8.  His relentless drive to make things work better.  It might take us twice as long to get anything accomplished the first time through, but when I remember to stop and listen to his ideas, I wind up shaving time and effort off every single time thereafter.

7.  His ability to embrace the world around him.  There is nothing too small to catch his attention, no one insignificant enough to not deserve a wave, a hello, or, if there's time, a full description of whatever his brain is working on at that very minute.

6.  His ability to live in each minute.  I get frustrated when he's reluctant to move on to the next thing, but in those few times that I've remembered to slow myself down and try to see what he sees, I've had the rare opportunity to understand why.  Each and every moment, each and every thing is filled with infinite possibilities.  How can you tear yourself away from all of that?

5.  No grudges.  He will hate you with every fiber of his being one minute, but when that moment has passed, it is truly a thing of the past.  

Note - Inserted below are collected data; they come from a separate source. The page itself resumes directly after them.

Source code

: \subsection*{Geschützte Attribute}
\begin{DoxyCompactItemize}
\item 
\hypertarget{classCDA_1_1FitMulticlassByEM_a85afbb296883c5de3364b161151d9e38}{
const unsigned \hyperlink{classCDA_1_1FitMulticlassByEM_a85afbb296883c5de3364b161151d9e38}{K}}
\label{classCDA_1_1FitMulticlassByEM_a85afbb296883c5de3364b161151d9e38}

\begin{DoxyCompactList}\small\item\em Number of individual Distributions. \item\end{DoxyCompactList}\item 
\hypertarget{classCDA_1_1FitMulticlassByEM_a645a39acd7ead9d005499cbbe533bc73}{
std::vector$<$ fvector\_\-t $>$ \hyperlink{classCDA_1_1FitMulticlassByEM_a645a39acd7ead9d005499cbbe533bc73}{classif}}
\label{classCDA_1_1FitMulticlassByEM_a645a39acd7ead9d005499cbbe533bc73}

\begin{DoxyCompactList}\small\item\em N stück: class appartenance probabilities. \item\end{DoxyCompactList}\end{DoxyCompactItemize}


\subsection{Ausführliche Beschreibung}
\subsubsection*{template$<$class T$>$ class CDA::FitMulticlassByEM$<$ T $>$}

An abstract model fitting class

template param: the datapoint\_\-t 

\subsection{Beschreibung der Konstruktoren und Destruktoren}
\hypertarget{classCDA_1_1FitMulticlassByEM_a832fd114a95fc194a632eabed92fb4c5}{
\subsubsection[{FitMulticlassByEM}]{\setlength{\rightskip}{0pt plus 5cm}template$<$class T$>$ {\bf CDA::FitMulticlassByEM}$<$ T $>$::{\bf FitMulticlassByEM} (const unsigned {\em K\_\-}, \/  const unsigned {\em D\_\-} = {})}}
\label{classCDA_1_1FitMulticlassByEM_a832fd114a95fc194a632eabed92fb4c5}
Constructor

4.  Persistence.  If he is motivated, there is no such thing as not enough time.  He will take pieces of his latest project with him wherever he goes in the house and it'd be unsusal to NOT find bits and pieces of this and that in the washer as I change out the laundry.  His brain is always working, whether his fingers are moving in congruence with his thoughts or not.

3.  Sense of humour.  Sure, it's still developing (so we get a lot of fart jokes.  A LOT of fart jokes!).  He likes to see other people laugh and there are times, more and more frequently, when his comedic timing is so precise you'd think he'd been rehearsing!

2.  Effortless forgiveness.  I suppose this is related to #5, but there is more to it.  Being able to accept an apology is, perhaps, as valuable a skill as being able to give one.  If you've messed up and want to say "I'm sorry"?  He listens.  He accepts.  He truly means it when he says "That's okay, I know you will try to,do better."  And then he moves on.

1.  No mind games.  There is no subtext, no hidden agenda.  What you see is what you get, he feels how he feels and wants what he wants, no dressing it up or down for the present audience.  He treats everyone the same, regardless of age, title, or status.  


I would do well to come back and revisit this list (and add on to it) every time I feel like I'm at the edge of my sanity.